__Record excerpts__:
_____
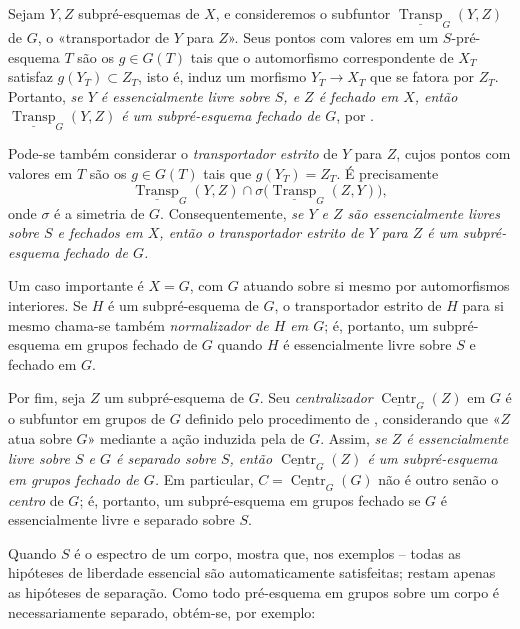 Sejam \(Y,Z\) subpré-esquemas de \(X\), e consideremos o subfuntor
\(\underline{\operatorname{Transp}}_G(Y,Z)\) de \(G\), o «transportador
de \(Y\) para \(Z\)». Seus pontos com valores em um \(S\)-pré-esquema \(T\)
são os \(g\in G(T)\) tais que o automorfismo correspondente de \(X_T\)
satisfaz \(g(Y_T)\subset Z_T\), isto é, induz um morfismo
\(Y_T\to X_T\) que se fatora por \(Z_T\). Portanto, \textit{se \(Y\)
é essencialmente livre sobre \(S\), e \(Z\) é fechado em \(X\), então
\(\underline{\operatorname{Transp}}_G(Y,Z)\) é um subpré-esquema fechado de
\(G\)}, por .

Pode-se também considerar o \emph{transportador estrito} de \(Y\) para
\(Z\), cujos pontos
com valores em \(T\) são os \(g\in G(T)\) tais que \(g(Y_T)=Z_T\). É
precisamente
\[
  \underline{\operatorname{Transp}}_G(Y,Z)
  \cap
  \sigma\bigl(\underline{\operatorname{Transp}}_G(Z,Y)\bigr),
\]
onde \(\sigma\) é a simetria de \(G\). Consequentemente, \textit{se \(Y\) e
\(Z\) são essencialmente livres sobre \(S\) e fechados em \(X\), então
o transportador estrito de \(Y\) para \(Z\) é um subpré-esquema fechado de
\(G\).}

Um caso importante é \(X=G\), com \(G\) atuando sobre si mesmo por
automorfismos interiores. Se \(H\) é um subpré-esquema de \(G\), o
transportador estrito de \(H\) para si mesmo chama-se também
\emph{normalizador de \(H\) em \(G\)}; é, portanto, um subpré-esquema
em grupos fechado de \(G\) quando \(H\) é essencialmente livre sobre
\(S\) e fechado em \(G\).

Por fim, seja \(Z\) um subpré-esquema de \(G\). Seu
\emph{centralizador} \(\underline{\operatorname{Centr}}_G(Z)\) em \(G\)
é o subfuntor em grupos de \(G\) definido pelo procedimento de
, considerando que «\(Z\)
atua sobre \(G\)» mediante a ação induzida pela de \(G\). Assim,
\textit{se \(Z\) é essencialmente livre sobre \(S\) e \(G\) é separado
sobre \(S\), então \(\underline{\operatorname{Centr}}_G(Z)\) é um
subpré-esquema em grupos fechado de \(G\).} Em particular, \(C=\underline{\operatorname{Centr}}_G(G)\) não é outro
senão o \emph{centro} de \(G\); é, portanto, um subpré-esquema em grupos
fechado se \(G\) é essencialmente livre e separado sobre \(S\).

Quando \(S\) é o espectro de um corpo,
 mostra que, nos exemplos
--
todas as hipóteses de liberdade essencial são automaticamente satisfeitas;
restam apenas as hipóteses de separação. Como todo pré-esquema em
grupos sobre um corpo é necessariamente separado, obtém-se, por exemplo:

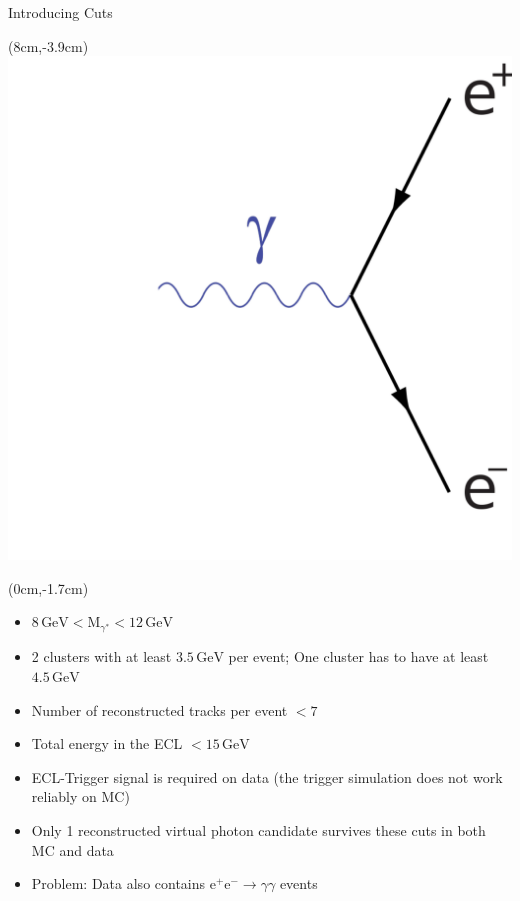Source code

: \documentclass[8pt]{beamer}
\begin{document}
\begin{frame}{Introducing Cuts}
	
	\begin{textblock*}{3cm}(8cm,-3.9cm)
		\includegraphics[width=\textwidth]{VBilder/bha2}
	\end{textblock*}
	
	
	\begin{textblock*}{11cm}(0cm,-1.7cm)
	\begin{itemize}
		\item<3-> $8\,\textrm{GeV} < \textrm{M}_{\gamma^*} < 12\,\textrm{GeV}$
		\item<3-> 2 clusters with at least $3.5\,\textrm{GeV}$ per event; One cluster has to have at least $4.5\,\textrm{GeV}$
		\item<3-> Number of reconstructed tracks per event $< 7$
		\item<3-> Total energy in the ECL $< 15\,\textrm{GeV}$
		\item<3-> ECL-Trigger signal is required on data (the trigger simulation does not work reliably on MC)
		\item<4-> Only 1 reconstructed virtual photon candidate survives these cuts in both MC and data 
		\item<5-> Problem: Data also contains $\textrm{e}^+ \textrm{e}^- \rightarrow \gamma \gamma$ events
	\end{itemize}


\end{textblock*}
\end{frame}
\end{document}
_____
__Assignment__:
There is a line with "o transportador estrito" and a line with "de \(H\) em" above. Copy exactly those two lines and all lines between them, with nothing else.

__Response for this exercise__:
o transportador estrito de \(Y\) para \(Z\) é um subpré-esquema fechado de
\(G\).}

Um caso importante é \(X=G\), com \(G\) atuando sobre si mesmo por
automorfismos interiores. Se \(H\) é um subpré-esquema de \(G\), o
transportador estrito de \(H\) para si mesmo chama-se também
\emph{normalizador de \(H\) em \(G\)}; é, portanto, um subpré-esquema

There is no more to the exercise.